Your goal:
When you reach the line in the data below that contains "- Function gasleft(): No", please start repeating lines exactly, and stop after the line that contains "- tx.gasprice, tx.origin: No", repeating nothing else.

Records provided:

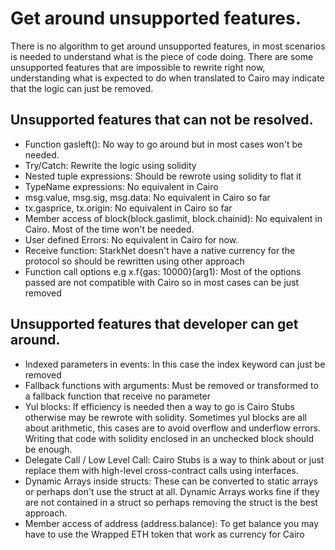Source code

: # Get around unsupported features.

There is no algorithm to get around unsupported features, in most scenarios is needed to understand what is the piece of code doing. There are some unsupported features that are impossible to rewrite right now, understanding what is expected to do when translated to Cairo may indicate that the logic can just be removed.

## Unsupported features that can not be resolved.

- Function gasleft(): No way to go around but in most cases won't be needed.
- Try/Catch: Rewrite the logic using solidity
- Nested tuple expressions: Should be rewrote using solidity to flat it
- TypeName expressions: No equivalent in Cairo
- msg.value, msg.sig, msg.data: No equivalent in Cairo so far
- tx.gasprice, tx.origin: No equivalent in Cairo so far
- Member access of block(block.gaslimit, block.chainid): No equivalent in Cairo. Most of the time won't be needed.
- User defined Errors: No equivalent in Cairo for now.
- Receive function: StarkNet doesn't have a native currency for the protocol so should be rewritten using other approach
- Function call options e.g x.f{gas: 10000}(arg1): Most of the options passed are not compatible with Cairo so in most cases can be just removed

## Unsupported features that developer can get around.

- Indexed parameters in events: In this case the index keyword can just be removed
- Fallback functions with arguments: Must be removed or transformed to a fallback function that receive no parameter
- Yul blocks: If efficiency is needed then a way to go is Cairo Stubs otherwise may be rewrote with solidity. Sometimes yul blocks are all about arithmetic, this cases are to avoid overflow and underflow errors. Writing that code with solidity enclosed in an unchecked block should be enough.
- Delegate Call / Low Level Call: Cairo Stubs is a way to think about or just replace them with high-level cross-contract calls using interfaces.
- Dynamic Arrays inside structs: These can be converted to static arrays or perhaps don't use the struct at all. Dynamic Arrays works fine if they are not contained in a struct so perhaps removing the struct is the best approach.
- Member access of address (address.balance): To get balance you may have to use the Wrapped ETH token that work as currency for Cairo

Solution for this problem:
- Function gasleft(): No way to go around but in most cases won't be needed.
- Try/Catch: Rewrite the logic using solidity
- Nested tuple expressions: Should be rewrote using solidity to flat it
- TypeName expressions: No equivalent in Cairo
- msg.value, msg.sig, msg.data: No equivalent in Cairo so far
- tx.gasprice, tx.origin: No equivalent in Cairo so far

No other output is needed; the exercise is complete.